## DATA RECORDS

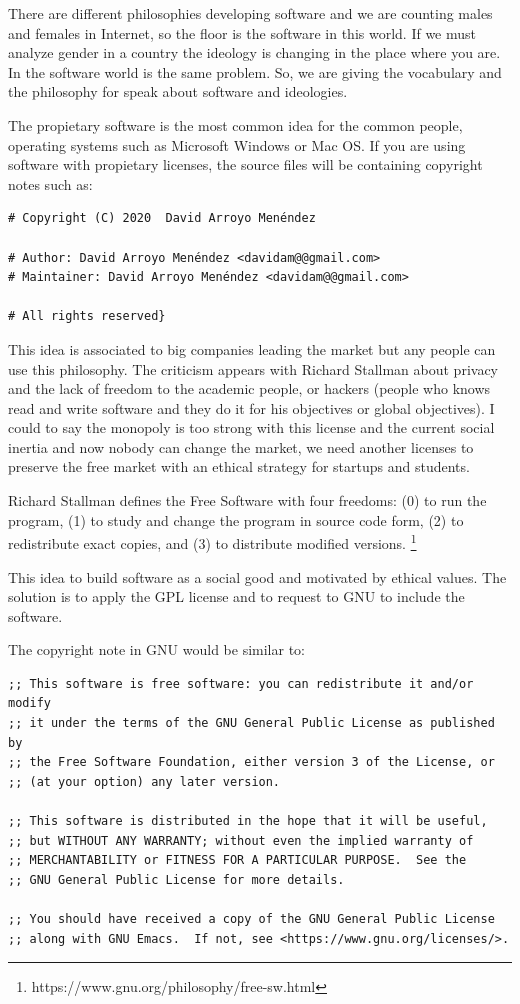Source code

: \documentclass[fleqn,10pt,lineno]{wlpeerj} %
\begin{document}
There are different philosophies developing software and we are
counting males and females in Internet, so the floor is the software
in this world. If we must analyze gender in a country the ideology is
changing in the place where you are. In the software world is the same
problem. So, we are giving the vocabulary and the philosophy for speak
about software and ideologies.

The propietary software is the most common idea for the common people,
operating systems such as Microsoft Windows or Mac OS. If you are
using software with propietary licenses, the source files will be
containing copyright notes such as:

\begin{verbatim}
# Copyright (C) 2020  David Arroyo Menéndez

# Author: David Arroyo Menéndez <davidam@@gmail.com>
# Maintainer: David Arroyo Menéndez <davidam@@gmail.com>

# All rights reserved}
\end{verbatim}

This idea is associated to big companies leading the market but any
people can use this philosophy. The criticism appears with Richard
Stallman about privacy and the lack of freedom to the academic people,
or hackers (people who knows read and write software and they do it
for his objectives or global objectives). I could to say the monopoly
is too strong with this license and the current social inertia and now
nobody can change the market, we need another licenses to preserve the
free market with an ethical strategy for startups and students.

Richard Stallman defines the Free Software with four freedoms: (0) to
run the program, (1) to study and change the program in source code
form, (2) to redistribute exact copies, and (3) to distribute modified
versions. \footnote{https://www.gnu.org/philosophy/free-sw.html}

This idea to build software as a social good and motivated by ethical
values. The solution is to apply the GPL license and to request to GNU
to include the software.

The copyright note in GNU would be similar to:

\begin{verbatim}
;; This software is free software: you can redistribute it and/or modify
;; it under the terms of the GNU General Public License as published by
;; the Free Software Foundation, either version 3 of the License, or
;; (at your option) any later version.

;; This software is distributed in the hope that it will be useful,
;; but WITHOUT ANY WARRANTY; without even the implied warranty of
;; MERCHANTABILITY or FITNESS FOR A PARTICULAR PURPOSE.  See the
;; GNU General Public License for more details.

;; You should have received a copy of the GNU General Public License
;; along with GNU Emacs.  If not, see <https://www.gnu.org/licenses/>.
\end{verbatim}
\end{document}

## TASK REQUIREMENTS
Please return only the lines above, starting at the line that has "This idea to" and ending at the line that has "for more details.", keeping both and leaving each one unchanged.

## OUTPUT OF THE TASK
This idea to build software as a social good and motivated by ethical
values. The solution is to apply the GPL license and to request to GNU
to include the software.

The copyright note in GNU would be similar to:

\begin{verbatim}
;; This software is free software: you can redistribute it and/or modify
;; it under the terms of the GNU General Public License as published by
;; the Free Software Foundation, either version 3 of the License, or
;; (at your option) any later version.

;; This software is distributed in the hope that it will be useful,
;; but WITHOUT ANY WARRANTY; without even the implied warranty of
;; MERCHANTABILITY or FITNESS FOR A PARTICULAR PURPOSE.  See the
;; GNU General Public License for more details.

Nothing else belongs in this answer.